Below are some entries. Copy each line that holds the string "indicators".
----------------------------------------
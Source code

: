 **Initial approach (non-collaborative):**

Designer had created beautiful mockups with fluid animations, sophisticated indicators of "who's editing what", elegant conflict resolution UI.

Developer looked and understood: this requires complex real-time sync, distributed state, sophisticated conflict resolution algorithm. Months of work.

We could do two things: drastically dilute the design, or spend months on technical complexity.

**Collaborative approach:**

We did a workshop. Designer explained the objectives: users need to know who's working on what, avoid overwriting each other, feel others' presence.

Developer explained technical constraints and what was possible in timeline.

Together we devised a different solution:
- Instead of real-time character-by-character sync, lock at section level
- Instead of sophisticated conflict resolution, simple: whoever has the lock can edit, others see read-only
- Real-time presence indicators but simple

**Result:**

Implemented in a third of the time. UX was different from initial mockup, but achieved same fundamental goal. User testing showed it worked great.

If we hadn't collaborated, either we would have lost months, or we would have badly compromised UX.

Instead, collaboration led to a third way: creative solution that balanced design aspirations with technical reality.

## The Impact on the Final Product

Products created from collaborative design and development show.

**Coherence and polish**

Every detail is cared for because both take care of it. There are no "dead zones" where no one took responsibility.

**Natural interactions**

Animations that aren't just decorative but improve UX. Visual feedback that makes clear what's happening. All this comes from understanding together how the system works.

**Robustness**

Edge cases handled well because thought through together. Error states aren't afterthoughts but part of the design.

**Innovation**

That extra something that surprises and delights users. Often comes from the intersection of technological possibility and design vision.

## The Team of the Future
----------------------------------------
__EXERCISE RESULT__.
Designer had created beautiful mockups with fluid animations, sophisticated indicators of "who's editing what", elegant conflict resolution UI.
- Real-time presence indicators but simple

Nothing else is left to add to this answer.